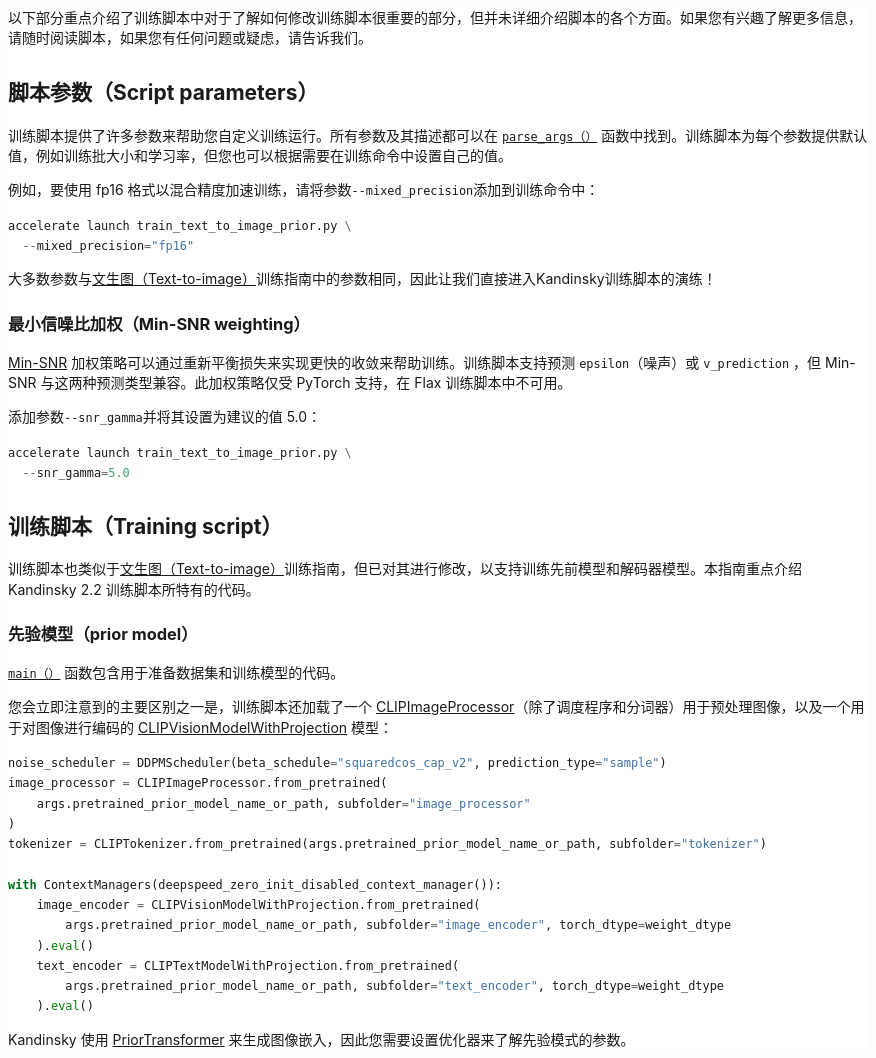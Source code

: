 以下部分重点介绍了训练脚本中对于了解如何修改训练脚本很重要的部分，但并未详细介绍脚本的各个方面。如果您有兴趣了解更多信息，请随时阅读脚本，如果您有任何问题或疑虑，请告诉我们。

## [](#script-parameters)脚本参数（Script parameters）

训练脚本提供了许多参数来帮助您自定义训练运行。所有参数及其描述都可以在 [`parse_args（）`](https://github.com/huggingface/diffusers/blob/6e68c71503682c8693cb5b06a4da4911dfd655ee/examples/kandinsky2_2/text_to_image/train_text_to_image_prior.py#L190) 函数中找到。训练脚本为每个参数提供默认值，例如训练批大小和学习率，但您也可以根据需要在训练命令中设置自己的值。

例如，要使用 fp16 格式以混合精度加速训练，请将参数`--mixed_precision`添加到训练命令中：

```py
accelerate launch train_text_to_image_prior.py \
  --mixed_precision="fp16"
```
大多数参数与[文生图（Text-to-image）](text2image#script-parameters)训练指南中的参数相同，因此让我们直接进入Kandinsky训练脚本的演练！

### [](#min-snr-weighting)最小信噪比加权（Min-SNR weighting）

[Min-SNR](https://huggingface.co/papers/2303.09556) 加权策略可以通过重新平衡损失来实现更快的收敛来帮助训练。训练脚本支持预测 `epsilon`（噪声）或 `v_prediction` ，但 Min-SNR 与这两种预测类型兼容。此加权策略仅受 PyTorch 支持，在 Flax 训练脚本中不可用。

添加参数`--snr_gamma`并将其设置为建议的值 5.0：

```py
accelerate launch train_text_to_image_prior.py \
  --snr_gamma=5.0
```
## [](#training-script)训练脚本（Training script）

训练脚本也类似于[文生图（Text-to-image）](text2image#training-script)训练指南，但已对其进行修改，以支持训练先前模型和解码器模型。本指南重点介绍 Kandinsky 2.2 训练脚本所特有的代码。


### 先验模型（prior model）
[`main（）`](https://github.com/huggingface/diffusers/blob/6e68c71503682c8693cb5b06a4da4911dfd655ee/examples/kandinsky2_2/text_to_image/train_text_to_image_prior.py#L441) 函数包含用于准备数据集和训练模型的代码。

您会立即注意到的主要区别之一是，训练脚本还加载了一个 [CLIPImageProcessor](https://huggingface.co/docs/transformers/v4.39.0/en/model_doc/clip#transformers.CLIPImageProcessor)（除了调度程序和分词器）用于预处理图像，以及一个用于对图像进行编码的 [CLIPVisionModelWithProjection](https://huggingface.co/docs/transformers/v4.39.0/en/model_doc/clip#transformers.CLIPVisionModelWithProjection) 模型：

```py
noise_scheduler = DDPMScheduler(beta_schedule="squaredcos_cap_v2", prediction_type="sample")
image_processor = CLIPImageProcessor.from_pretrained(
    args.pretrained_prior_model_name_or_path, subfolder="image_processor"
)
tokenizer = CLIPTokenizer.from_pretrained(args.pretrained_prior_model_name_or_path, subfolder="tokenizer")

with ContextManagers(deepspeed_zero_init_disabled_context_manager()):
    image_encoder = CLIPVisionModelWithProjection.from_pretrained(
        args.pretrained_prior_model_name_or_path, subfolder="image_encoder", torch_dtype=weight_dtype
    ).eval()
    text_encoder = CLIPTextModelWithProjection.from_pretrained(
        args.pretrained_prior_model_name_or_path, subfolder="text_encoder", torch_dtype=weight_dtype
    ).eval()
```
Kandinsky 使用 [PriorTransformer](/docs/diffusers/v0.27.2/en/api/models/prior_transformer#diffusers.PriorTransformer) 来生成图像嵌入，因此您需要设置优化器来了解先验模式的参数。
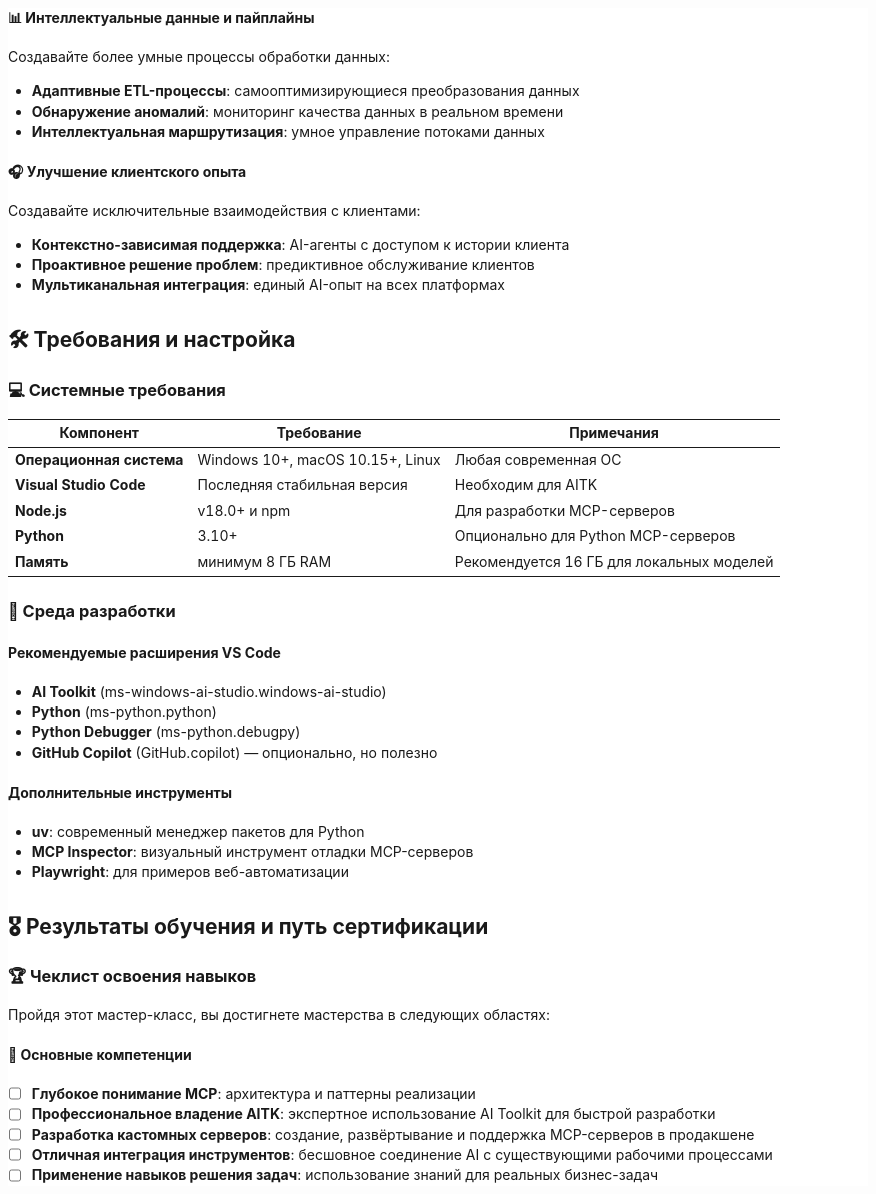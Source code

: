 #### 📊 Интеллектуальные данные и пайплайны
Создавайте более умные процессы обработки данных:
- **Адаптивные ETL-процессы**: самооптимизирующиеся преобразования данных
- **Обнаружение аномалий**: мониторинг качества данных в реальном времени
- **Интеллектуальная маршрутизация**: умное управление потоками данных

#### 🎧 Улучшение клиентского опыта
Создавайте исключительные взаимодействия с клиентами:
- **Контекстно-зависимая поддержка**: AI-агенты с доступом к истории клиента
- **Проактивное решение проблем**: предиктивное обслуживание клиентов
- **Мультиканальная интеграция**: единый AI-опыт на всех платформах

## 🛠️ Требования и настройка

### 💻 Системные требования

| Компонент           | Требование           | Примечания               |
|---------------------|---------------------|-------------------------|
| **Операционная система** | Windows 10+, macOS 10.15+, Linux | Любая современная ОС     |
| **Visual Studio Code**   | Последняя стабильная версия | Необходим для AITK      |
| **Node.js**              | v18.0+ и npm       | Для разработки MCP-серверов |
| **Python**               | 3.10+              | Опционально для Python MCP-серверов |
| **Память**               | минимум 8 ГБ RAM   | Рекомендуется 16 ГБ для локальных моделей |

### 🔧 Среда разработки

#### Рекомендуемые расширения VS Code
- **AI Toolkit** (ms-windows-ai-studio.windows-ai-studio)
- **Python** (ms-python.python)
- **Python Debugger** (ms-python.debugpy)
- **GitHub Copilot** (GitHub.copilot) — опционально, но полезно

#### Дополнительные инструменты
- **uv**: современный менеджер пакетов для Python
- **MCP Inspector**: визуальный инструмент отладки MCP-серверов
- **Playwright**: для примеров веб-автоматизации

## 🎖️ Результаты обучения и путь сертификации

### 🏆 Чеклист освоения навыков

Пройдя этот мастер-класс, вы достигнете мастерства в следующих областях:

#### 🎯 Основные компетенции
- [ ] **Глубокое понимание MCP**: архитектура и паттерны реализации
- [ ] **Профессиональное владение AITK**: экспертное использование AI Toolkit для быстрой разработки
- [ ] **Разработка кастомных серверов**: создание, развёртывание и поддержка MCP-серверов в продакшене
- [ ] **Отличная интеграция инструментов**: бесшовное соединение AI с существующими рабочими процессами
- [ ] **Применение навыков решения задач**: использование знаний для реальных бизнес-задач
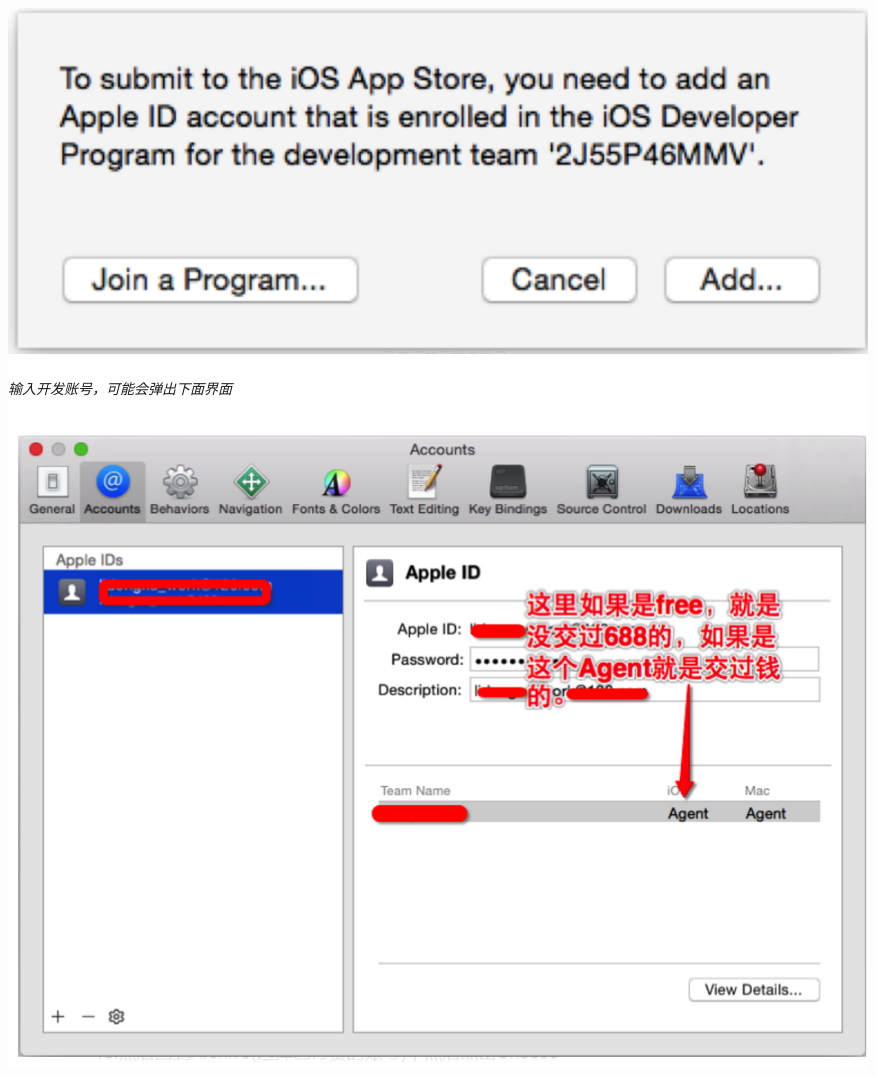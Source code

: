 ![](../assets/QQ截图20161214152059.png)

###### 输入开发账号，可能会弹出下面界面

![](../assets/QQ截图20161214152110.png)
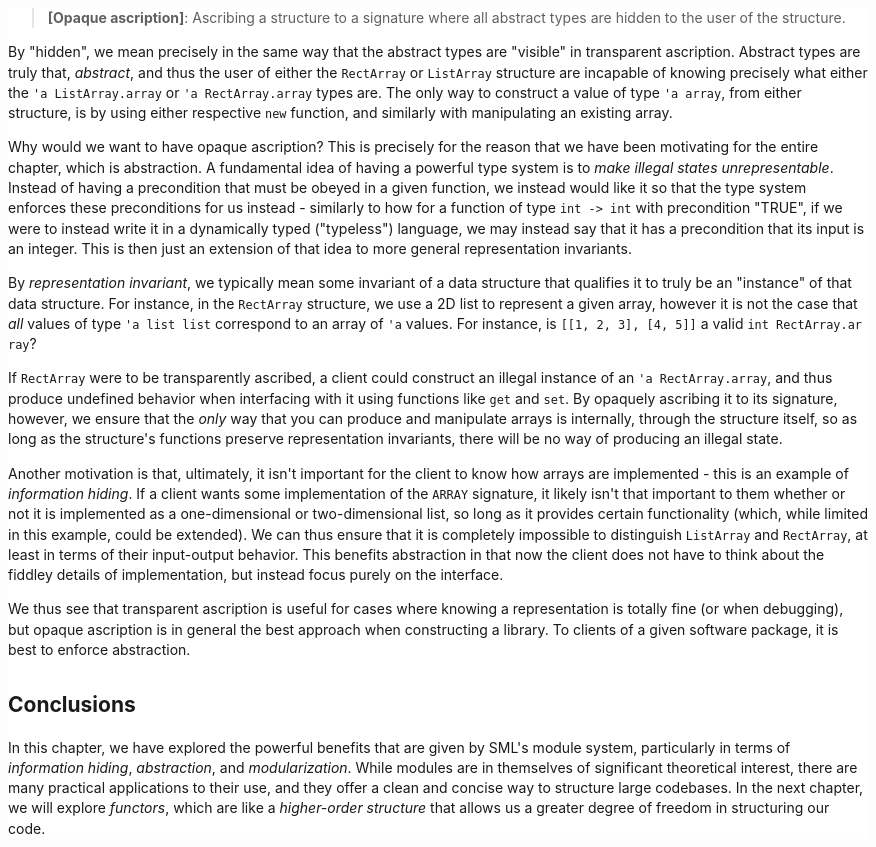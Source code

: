 > **[Opaque ascription]**: Ascribing a structure to a signature where all abstract types are hidden to the user of the structure.

By "hidden", we mean precisely in the same way that the abstract types are "visible" in transparent ascription. Abstract types are truly that, _abstract_, and thus the user of either the `RectArray` or `ListArray` structure are incapable of knowing precisely what either the `'a ListArray.array` or `'a RectArray.array` types are. The only way to construct a value of type `'a array`, from either structure, is by using either respective `new` function, and similarly with manipulating an existing array.

Why would we want to have opaque ascription? This is precisely for the reason that we have been motivating for the entire chapter, which is abstraction. A fundamental idea of having a powerful type system is to _make illegal states unrepresentable_. Instead of having a precondition that must be obeyed in a given function, we instead would like it so that the type system enforces these preconditions for us instead - similarly to how for a function of type `int -> int` with precondition "TRUE", if we were to instead write it in a dynamically typed ("typeless") language, we may instead say that it has a precondition that its input is an integer. This is then just an extension of that idea to more general representation invariants.

By _representation invariant_, we typically mean some invariant of a data structure that qualifies it to truly be an "instance" of that data structure. For instance, in the `RectArray` structure, we use a 2D list to represent a given array, however it is not the case that _all_ values of type `'a list list` correspond to an array of `'a` values. For instance, is `[[1, 2, 3], [4, 5]]` a valid `int RectArray.array`?

If `RectArray` were to be transparently ascribed, a client could construct an illegal instance of an `'a RectArray.array`, and thus produce undefined behavior when interfacing with it using functions like `get` and `set`. By opaquely ascribing it to its signature, however, we ensure that the _only_ way that you can produce and manipulate arrays is internally, through the structure itself, so as long as the structure's functions preserve representation invariants, there will be no way of producing an illegal state.

Another motivation is that, ultimately, it isn't important for the client to know how arrays are implemented - this is an example of _information hiding_. If a client wants some implementation of the `ARRAY` signature, it likely isn't that important to them whether or not it is implemented as a one-dimensional or two-dimensional list, so long as it provides certain functionality (which, while limited in this example, could be extended). We can thus ensure that it is completely impossible to distinguish `ListArray` and `RectArray`, at least in terms of their input-output behavior. This benefits abstraction in that now the client does not have to think about the fiddley details of implementation, but instead focus purely on the interface.

We thus see that transparent ascription is useful for cases where knowing a representation is totally fine (or when debugging), but opaque ascription is in general the best approach when constructing a library. To clients of a given software package, it is best to enforce abstraction.

## Conclusions

In this chapter, we have explored the powerful benefits that are given by SML's module system, particularly in terms of _information hiding_, _abstraction_, and _modularization_. While modules are in themselves of significant theoretical interest, there are many practical applications to their use, and they offer a clean and concise way to structure large codebases. In the next chapter, we will explore _functors_, which are like a _higher-order structure_ that allows us a greater degree of freedom in structuring our code.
########################################
From the records above, copy each line where the word "Создавайте" can be found.

Создавайте более умные процессы обработки данных:
Создавайте исключительные взаимодействия с клиентами:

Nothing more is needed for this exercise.